Child Trust Fund letters sent to thousands as HMRC moves to reunite young people with savings

HMRC is writing to 21-year-olds as part of a Child Trust Fund awareness drive aimed at reconnecting young adults with money they may not know they have. The tax authority says the accounts often hold about £2, 200 on average, and the letters are being sent in stages from now in Eastern Time terms as the campaign gets under way. The focus is on unclaimed accounts held by banks, building societies, and other savings providers rather than by the government.
HMRC targets 21-year-olds first in Child Trust Fund push
The Child Trust Fund campaign is designed to reach young people whose accounts have matured but remain unclaimed. HMRC is using the 21-year-old age group because many people by then will have been in work or used student finance, which makes their contact details more likely to be current.

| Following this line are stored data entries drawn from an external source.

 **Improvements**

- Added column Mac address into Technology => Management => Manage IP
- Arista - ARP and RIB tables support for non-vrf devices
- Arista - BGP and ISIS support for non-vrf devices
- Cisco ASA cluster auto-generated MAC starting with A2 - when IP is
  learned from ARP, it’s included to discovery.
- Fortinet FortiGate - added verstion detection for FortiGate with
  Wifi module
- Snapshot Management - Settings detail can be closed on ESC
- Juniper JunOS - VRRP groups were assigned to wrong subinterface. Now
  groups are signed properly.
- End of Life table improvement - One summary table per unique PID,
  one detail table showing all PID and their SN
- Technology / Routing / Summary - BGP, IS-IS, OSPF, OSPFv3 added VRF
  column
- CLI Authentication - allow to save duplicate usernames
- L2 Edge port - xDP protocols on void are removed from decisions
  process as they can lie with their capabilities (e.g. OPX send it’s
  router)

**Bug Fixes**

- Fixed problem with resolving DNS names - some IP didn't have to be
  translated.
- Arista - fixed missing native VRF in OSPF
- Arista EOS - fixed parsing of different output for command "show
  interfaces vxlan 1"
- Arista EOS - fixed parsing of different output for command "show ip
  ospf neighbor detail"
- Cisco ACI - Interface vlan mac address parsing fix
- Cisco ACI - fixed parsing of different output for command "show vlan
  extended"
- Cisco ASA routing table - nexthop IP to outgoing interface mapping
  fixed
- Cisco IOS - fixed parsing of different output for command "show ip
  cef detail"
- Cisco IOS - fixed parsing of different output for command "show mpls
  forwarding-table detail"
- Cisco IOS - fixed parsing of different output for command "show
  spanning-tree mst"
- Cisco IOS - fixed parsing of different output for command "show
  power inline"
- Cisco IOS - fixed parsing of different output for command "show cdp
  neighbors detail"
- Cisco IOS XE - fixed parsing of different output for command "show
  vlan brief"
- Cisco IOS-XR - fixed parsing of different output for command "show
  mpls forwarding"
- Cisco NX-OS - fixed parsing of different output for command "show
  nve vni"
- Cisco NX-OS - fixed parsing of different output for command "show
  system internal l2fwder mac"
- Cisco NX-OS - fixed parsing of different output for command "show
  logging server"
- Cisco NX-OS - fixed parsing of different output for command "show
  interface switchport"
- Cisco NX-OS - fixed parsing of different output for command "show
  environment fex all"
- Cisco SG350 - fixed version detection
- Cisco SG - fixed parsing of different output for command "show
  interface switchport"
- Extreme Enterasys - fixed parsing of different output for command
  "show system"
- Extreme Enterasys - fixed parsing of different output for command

The accounts were set up for children born between September 2002 and January 2011. When the scheme began, many children received around £250 from the government, with some from low-income families or in local authority care receiving an additional £250. Parents could add up to £9, 000 a year, and if no account was opened within 12 months of birth, HMRC opened one on the child’s behalf.
Child Trust Fund balances and how the money is held
The average balance is put at £2, 200, and the scale of the issue remains large. More than 750, 000 Child Trust Fund accounts are still unclaimed, while today two-thirds of the more than 6 million recipients are over 18 and already entitled to access their money.
The money is not held by HMRC. It sits with savings providers, and once an account holder turns 18, the fund matures and the owner can choose whether to withdraw the cash or reinvest it. That makes the current contact drive important for people who may have lost track of where their savings were placed.
Lucy Rigby, the City minister and economic secretary to the Treasury, said: “Hundreds of thousands of young people in this country don’t know they have a CTF, let alone how to access it. Some will have a couple of thousand pounds sat there that would really help them as they begin adult life. ”
What young savers can do now
Young people can track down their account using the government’s free online tool. If they already know which bank, building society, or savings firm holds the account, they can contact that provider directly and ask for help reclaiming the funds.
The Share Foundation, a charity that helps people search for accounts, is also involved and has called for HMRC-allocated accounts to be automatically released when holders turn 21. HMRC is now writing to all 21-year-olds with unclaimed accounts, and the campaign is expected to reach many thousands of young people.
Why this Child Trust Fund drive matters now
This latest push comes after years in which many accounts have stayed untouched simply because the young adult does not know the money exists or where it is held. The scale of the unclaimed total has kept the issue in focus, especially as the first recipients have moved into adulthood.
As the Child Trust Fund letters continue to go out, the key next step is whether more young people act quickly to identify their provider and claim what is theirs before another account is left sitting forgotten.